- Task prompt
Copy out each line of the data below in which "theoremstyle" appears.
══════
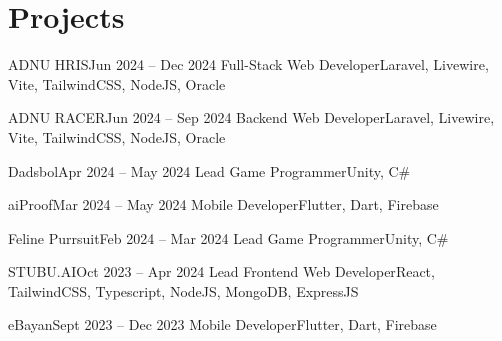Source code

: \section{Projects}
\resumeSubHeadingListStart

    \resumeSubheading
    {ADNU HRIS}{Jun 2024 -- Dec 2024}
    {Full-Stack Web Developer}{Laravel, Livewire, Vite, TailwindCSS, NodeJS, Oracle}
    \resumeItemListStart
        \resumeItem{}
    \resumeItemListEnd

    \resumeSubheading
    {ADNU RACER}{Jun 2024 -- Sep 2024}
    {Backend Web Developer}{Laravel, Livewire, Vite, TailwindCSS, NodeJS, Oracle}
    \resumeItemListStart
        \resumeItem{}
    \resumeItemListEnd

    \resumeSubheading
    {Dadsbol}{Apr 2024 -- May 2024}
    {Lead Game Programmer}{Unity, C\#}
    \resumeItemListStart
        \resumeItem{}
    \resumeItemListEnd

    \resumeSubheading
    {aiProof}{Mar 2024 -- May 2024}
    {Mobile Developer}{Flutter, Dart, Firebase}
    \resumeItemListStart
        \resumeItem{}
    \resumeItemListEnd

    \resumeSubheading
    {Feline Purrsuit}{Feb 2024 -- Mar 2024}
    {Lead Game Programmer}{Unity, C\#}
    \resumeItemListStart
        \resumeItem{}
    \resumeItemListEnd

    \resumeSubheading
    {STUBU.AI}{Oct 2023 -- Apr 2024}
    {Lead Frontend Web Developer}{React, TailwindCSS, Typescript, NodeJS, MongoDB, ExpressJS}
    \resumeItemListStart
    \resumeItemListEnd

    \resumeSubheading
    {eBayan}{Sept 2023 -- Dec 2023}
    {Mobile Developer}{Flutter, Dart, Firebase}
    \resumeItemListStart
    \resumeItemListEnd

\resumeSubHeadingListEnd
══════
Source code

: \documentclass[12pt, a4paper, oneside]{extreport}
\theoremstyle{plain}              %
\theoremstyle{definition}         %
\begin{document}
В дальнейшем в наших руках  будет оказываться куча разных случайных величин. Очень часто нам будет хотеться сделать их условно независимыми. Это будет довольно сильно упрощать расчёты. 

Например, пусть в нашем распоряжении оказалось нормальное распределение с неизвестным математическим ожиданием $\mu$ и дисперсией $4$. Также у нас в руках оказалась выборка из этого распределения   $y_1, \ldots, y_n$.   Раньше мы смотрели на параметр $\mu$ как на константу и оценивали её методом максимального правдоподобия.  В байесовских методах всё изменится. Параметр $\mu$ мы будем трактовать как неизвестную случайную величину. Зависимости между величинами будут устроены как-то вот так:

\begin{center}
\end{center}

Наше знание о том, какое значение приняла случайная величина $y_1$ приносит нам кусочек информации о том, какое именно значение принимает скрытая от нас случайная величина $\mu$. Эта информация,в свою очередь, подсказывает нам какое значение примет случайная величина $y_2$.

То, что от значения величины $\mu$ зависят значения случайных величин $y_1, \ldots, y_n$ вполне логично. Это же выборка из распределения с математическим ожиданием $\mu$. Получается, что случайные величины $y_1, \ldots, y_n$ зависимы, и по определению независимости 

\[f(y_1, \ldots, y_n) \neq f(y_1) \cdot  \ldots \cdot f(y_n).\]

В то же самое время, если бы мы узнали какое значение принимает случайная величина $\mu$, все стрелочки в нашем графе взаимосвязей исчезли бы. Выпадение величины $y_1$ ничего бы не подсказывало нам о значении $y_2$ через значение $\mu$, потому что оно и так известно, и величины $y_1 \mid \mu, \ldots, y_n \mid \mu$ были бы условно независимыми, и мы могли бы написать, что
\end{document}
══════
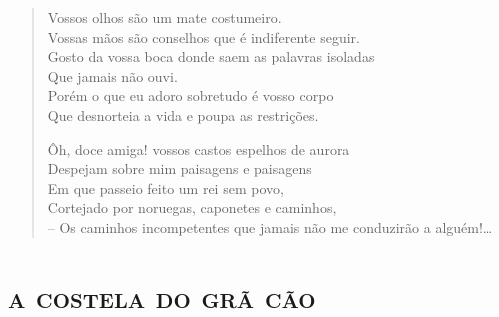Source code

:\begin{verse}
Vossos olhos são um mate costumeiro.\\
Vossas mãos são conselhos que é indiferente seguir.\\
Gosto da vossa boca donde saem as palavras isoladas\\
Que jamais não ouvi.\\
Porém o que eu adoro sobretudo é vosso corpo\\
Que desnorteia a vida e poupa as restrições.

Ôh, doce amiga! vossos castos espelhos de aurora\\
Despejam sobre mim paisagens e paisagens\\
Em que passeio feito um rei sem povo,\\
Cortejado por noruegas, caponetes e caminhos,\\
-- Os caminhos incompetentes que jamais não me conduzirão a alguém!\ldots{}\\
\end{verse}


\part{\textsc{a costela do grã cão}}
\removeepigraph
══════
- Solution for this task
\theoremstyle{plain}              %
\theoremstyle{definition}         %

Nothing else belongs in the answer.